In the entries that follow, identify the line containing "presentation of $Q_8$?)" and return it together with all later lines, exactly as they appear.

─── Provided material

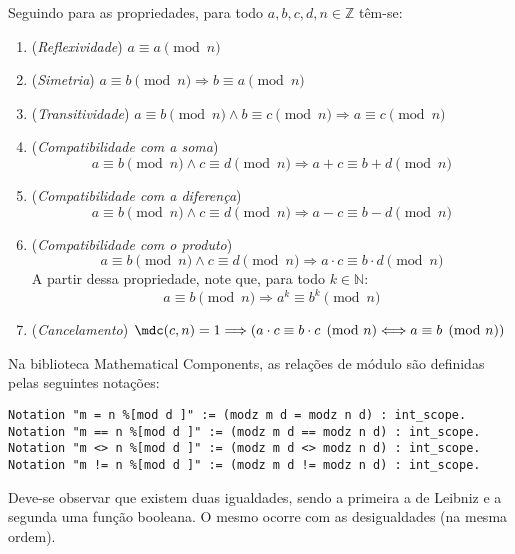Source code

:     Seguindo para as propriedades, para todo $a,b, c, d, n \in \mathbb{Z}$ têm-se:
\begin{enumerate}
    \item (\textit{Reflexividade}) $a \equiv a \pmod{n}$
    \item (\textit{Simetria}) $a \equiv b \pmod{n} \Longrightarrow b \equiv a \pmod{n}$
    \item (\textit{Transitividade}) $a \equiv b \pmod{n} \land b \equiv c \pmod{n} \Longrightarrow a \equiv c \pmod{n}$
    \item (\textit{Compatibilidade com a soma})
    \begin{equation*}
        a \equiv b \pmod{n} \land c \equiv d \pmod{n} \Longrightarrow a + c \equiv b + d \pmod{n}
    \end{equation*}
    \item (\textit{Compatibilidade com a diferença})
    \begin{equation*}
        a \equiv b \pmod{n} \land c \equiv d \pmod{n} \Longrightarrow a - c \equiv b - d \pmod{n}
    \end{equation*}
    \item \label{item:propcong6-produto} (\textit{Compatibilidade com o produto})
    \begin{equation*}
        a \equiv b \pmod{n} \land c \equiv d \pmod{n} \Longrightarrow a \cdot c \equiv b \cdot d \pmod{n}
    \end{equation*}
    A partir dessa propriedade, note que, para todo $k \in \mathbb{N}$:
    \begin{equation*}
        a \equiv b \pmod{n} \Longrightarrow a^k \equiv b^k \pmod{n}
    \end{equation*}
    \item \label{item:propcong7-cancelamento} (\textit{Cancelamento}) $\mdc(c, n) = 1 \Longrightarrow (a \cdot c \equiv b \cdot c \pmod{n} \Longleftrightarrow a \equiv b \pmod{n})$   
\end{enumerate}

Na biblioteca Mathematical Components, as relações de módulo são definidas pelas seguintes notações:
    \begin{lstlisting}[language=coq,frame=single,tabsize=1]
Notation "m = n %[mod d ]" := (modz m d = modz n d) : int_scope.
Notation "m == n %[mod d ]" := (modz m d == modz n d) : int_scope.
Notation "m <> n %[mod d ]" := (modz m d <> modz n d) : int_scope.
Notation "m != n %[mod d ]" := (modz m d != modz n d) : int_scope.
    \end{lstlisting}
Deve-se observar que existem duas igualdades, sendo a primeira a de Leibniz e a segunda uma função booleana. O mesmo ocorre com as desigualdades (na mesma ordem).

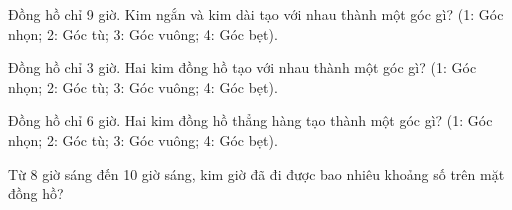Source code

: \begin{ex} %
Đồng hồ chỉ 9 giờ. Kim ngắn và kim dài tạo với nhau thành một góc gì? (1: Góc nhọn; 2: Góc tù; 3: Góc vuông; 4: Góc bẹt).
\end{ex}

\begin{ex} %
Đồng hồ chỉ 3 giờ. Hai kim đồng hồ tạo với nhau thành một góc gì? (1: Góc nhọn; 2: Góc tù; 3: Góc vuông; 4: Góc bẹt).
\end{ex}

\begin{ex} %
Đồng hồ chỉ 6 giờ. Hai kim đồng hồ thẳng hàng tạo thành một góc gì? (1: Góc nhọn; 2: Góc tù; 3: Góc vuông; 4: Góc bẹt).
\end{ex}

\begin{ex} %
Từ 8 giờ sáng đến 10 giờ sáng, kim giờ đã đi được bao nhiêu khoảng số trên mặt đồng hồ?
\end{ex}
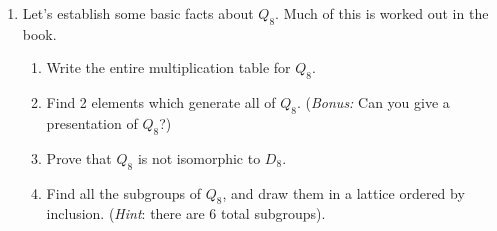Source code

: \documentclass[11pt]{article}
\newtheorem{definition}[theorem]{Definition}
\newcommand{\la}{\langle}
\newcommand{\ra}{\rangle}
\begin{document}
\begin{enumerate}
\begin{enumerate}
    \item Show that there is an element $x\in G$ of order 2.  (Once we have Cauchy's theorem for nonabelian groups this part becomes easy, but since $G$ has 6 elements, one can do this by inspection using Lagrange's theorem).
    \item Let $x\in G$ have order 2, and let $H = \la x\ra$.  Show that $H$ is not normal in $G$.  (\textit{Hint:} Show that if $H$ is normal then $H\le Z(G)$, then  apply 3(c) to find a contradiction.)
    \item Define an action of $G$ on the set $A = G/H$ by \textit{left multiplication}: that is $g\cdot(xH) = gxH$.  Show that this defines a well defined group action.
    \item Consider the action of $G$ on $A = G/H$ by left multiplication.  Show that the associated permutation representation is injective.  Conclude that $G\cong S_3$.
    \end{enumerate}
As we start defining more exotic properties of groups we will need to expand our library of finite groups to exhibit some of these interesting properties.  We finish with two new examples of finite groups.  First up: Quaternions.
\begin{definition}
  The \textit{quaternion group of order 8}, denoted $Q_8$ is the group of the following 8 elements:
  \[Q_8 = \{\pm1,\pm i, \pm j, \pm k\}\]
  subject to the relations:
  \[(-1)^2 = 1\]
  \[i^2 = j^2 = k^2 = -1,\]
  \[(-1)x = -x = x(-1)\text{ for all }x,\]
  \begin{eqnarray*}
    ij = k, & \hspace{20pt} & ji = -k,\\
    jk = i, & \hspace{20pt} & kj = -i,\\
    ki = j, & \hspace{20pt} & ik = -j.
  \end{eqnarray*}
\end{definition}
  \item Let's establish some basic facts about $Q_8$. Much of this is worked out in the book.
  \begin{enumerate}
    \item Write the entire multiplication table for $Q_8$.
    \item Find 2 elements which generate all of $Q_8$.  (\textit{Bonus:} Can you give a presentation of $Q_8$?)
    \item Prove that $Q_8$ is not isomorphic to $D_8$.
    \item Find all the subgroups of $Q_8$, and draw them in a lattice ordered by inclusion.  (\textit{Hint}: there are 6 total subgroups).

\end{enumerate}
\end{enumerate}
\end{document}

──────

● Solution for this task
    \item Find 2 elements which generate all of $Q_8$.  (\textit{Bonus:} Can you give a presentation of $Q_8$?)
    \item Prove that $Q_8$ is not isomorphic to $D_8$.
    \item Find all the subgroups of $Q_8$, and draw them in a lattice ordered by inclusion.  (\textit{Hint}: there are 6 total subgroups).

\end{enumerate}
\end{enumerate}
\end{document}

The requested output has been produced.